A warning for potential South Carolina tourists: You may not be safe | Opinion
To potential South Carolina tourists in 2025:
You should consider going elsewhere this year. You may not be safe here.
South Carolina law enforcement officials and politicians, including Gov. Henry McMaster, have essentially said that it is lawful for someone to unnecessarily shoot you to death in circumstances manufactured by the person who killed you. That thinking is premised upon their interpretation of “stand your ground,” a law we’ve had on the books for nearly two decades.
It’s not hyperbole. What’s more is that precedent has recently been set in Horry County, home to Myrtle Beach, one of the country’s most popular tourist destinations.
A North Carolina man named Scott Spivey got into what may have been a road rage incident with local restaurant owner Weldon Boyd and his friend Kenneth “Bradley” Williams. Spivey drove away, and Boyd and Williams chased him down after following him in Weldon’s truck for nine miles. One said Spivey showed a gun while driving.
They caught him on Camp Swamp Road near Loris. A witness told 911 Spivey got out of his truck and said, “Don’t follow me anymore.” That road is where they shot him multiple times. Police later towed away Spivey’s truck — with Spivey’s body still inside. The men later laughed and bragged about having shot him.
That was two years ago. Neither Boyd nor Williams has ever been charged or arrested.
The actions of a growing number of Horry County police officers are under scrutiny because of an investigation that was either corrupt or inept. Boyd was well acquainted with Horry County police officers, but the extent of it didn’t emerge until a lawsuit filed by Spivey’s sister, Jennifer Foley, turned up damaging evidence about Boyd, Williams and the cops who coddled them shortly after Boyd and Williams shot Scott Spivey to death.
But that’s not the most disturbing aspect of this case for you, as potential tourists drawn anywhere in South Carolina this spring and summer. It’s that it isn’t only Horry County police who have decided that type of shooting — fatal shots after chasing someone for nine miles — was perfectly fine.

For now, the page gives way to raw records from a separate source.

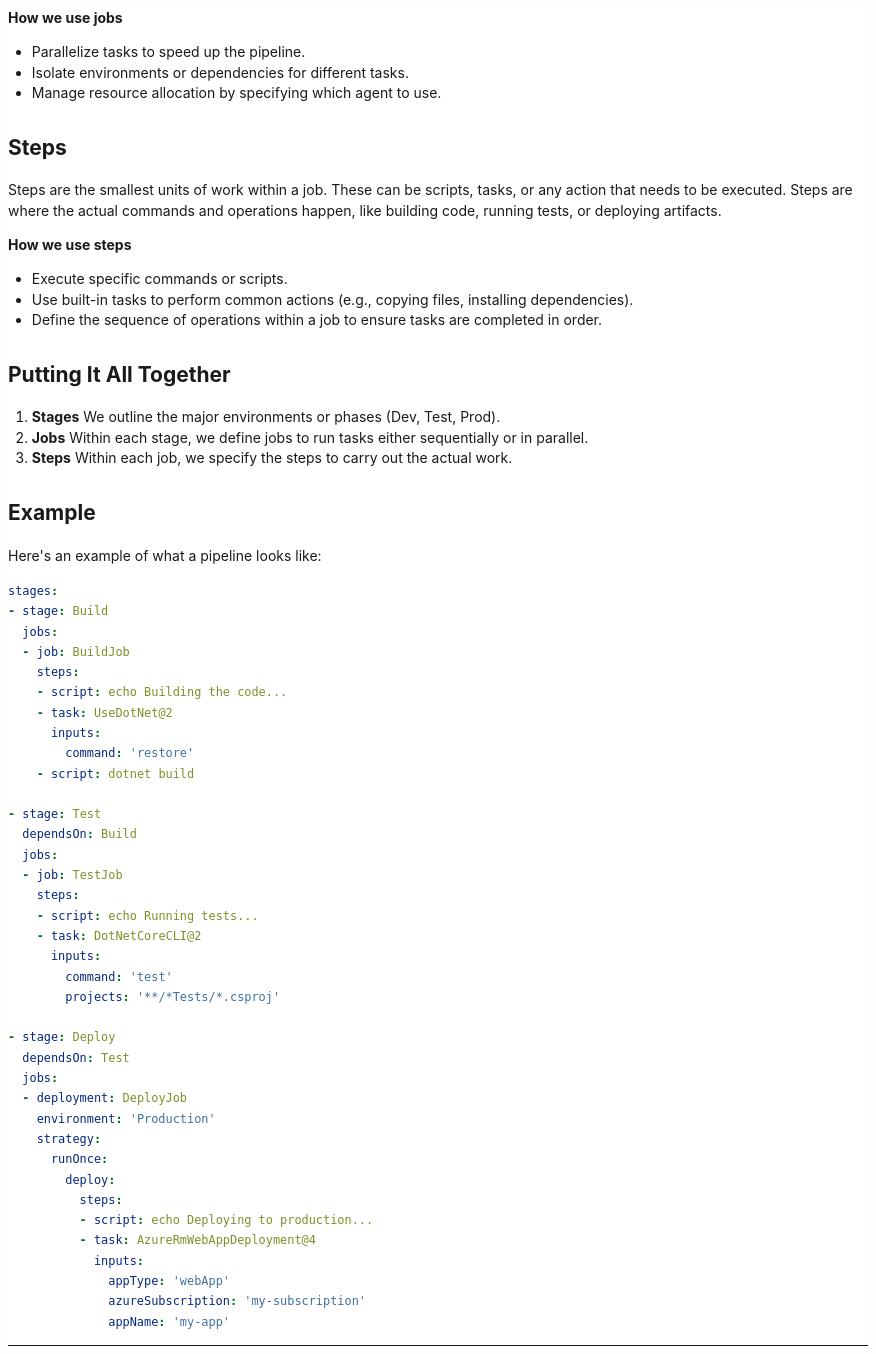 **How we use jobs**
- Parallelize tasks to speed up the pipeline.
- Isolate environments or dependencies for different tasks.
- Manage resource allocation by specifying which agent to use.

## Steps
Steps are the smallest units of work within a job. These can be scripts, tasks, or any action that needs to be executed. Steps are where the actual commands and operations happen, like building code, running tests, or deploying artifacts.

**How we use steps**
- Execute specific commands or scripts.
- Use built-in tasks to perform common actions (e.g., copying files, installing dependencies).
- Define the sequence of operations within a job to ensure tasks are completed in order.

## Putting It All Together
1. **Stages** We outline the major environments or phases (Dev, Test, Prod).
2. **Jobs** Within each stage, we define jobs to run tasks either sequentially or in parallel.
3. **Steps** Within each job, we specify the steps to carry out the actual work.

## Example
Here's an example of what a pipeline looks like:

```yaml
stages:
- stage: Build
  jobs:
  - job: BuildJob
    steps:
    - script: echo Building the code...
    - task: UseDotNet@2
      inputs:
        command: 'restore'
    - script: dotnet build

- stage: Test
  dependsOn: Build
  jobs:
  - job: TestJob
    steps:
    - script: echo Running tests...
    - task: DotNetCoreCLI@2
      inputs:
        command: 'test'
        projects: '**/*Tests/*.csproj'

- stage: Deploy
  dependsOn: Test
  jobs:
  - deployment: DeployJob
    environment: 'Production'
    strategy:
      runOnce:
        deploy:
          steps:
          - script: echo Deploying to production...
          - task: AzureRmWebAppDeployment@4
            inputs:
              appType: 'webApp'
              azureSubscription: 'my-subscription'
              appName: 'my-app'
```

---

The Fifteenth Circuit Solicitor’s Office, which oversees Horry and Georgetown counties, was perfectly fine with it, or was willing to look the other way. So was the State Law Enforcement Division, South Carolina’s premier law enforcement agency. So was Attorney General Alan Wilson’s office. And so was Gov. McMaster.
In some manner, they’ve all accepted the most absurd interpretation of an already absurd stand your ground law: In the good ole state of South Carolina, we get to chase people down for miles and put a few bullets in their brain knowing all we have to do is scream self-defense.
Heck, neither Boyd nor Williams even had to face charges and trigger a stand your ground hearing. That’s how much this state has refashioned itself into a veritable Wild Wild West.
And now that President Donald Trump — whom this state overwhelmingly voted for three consecutive times — has pulled back federal oversight of police departments, you may not be successful asking the Federal Bureau of Investigations to step in, or be confident it would take your death seriously even if it did.
That’s 21st century South Carolina.
That’s why it is dangerous for you to come and spend your tourist dollars here.
I say this to the college students who plan to head to Myrtle Beach in the coming days and weeks before graduation, and others planning to attend our annual huge motorcycle rallies. I say this to those who’ve long wanted to wander the historic streets and shops of Charleston.
I don’t say this lightly. Tourism is the state’s economic engine. Our economy would collapse if you decided instead to spend your money in Florida, California or Tennessee. I don’t want that to happen. But I can’t lie to you.
Our state is going backwards. It long ago embraced a cartoonish version of Second Amendment rights. Not even that was enough, so we’ve taken it to another extreme.
I can chase you down for miles, shoot and kill you, and may not even ever have to feel the cold steel of cuffs wrapped around my wrists after being arrested for having done so, let alone face murder or manslaughter charges.
I wish this wasn’t so.
It is, though. Just ask the Spiveys — who are tragically feeling the fatal effects of a state’s slide backwards.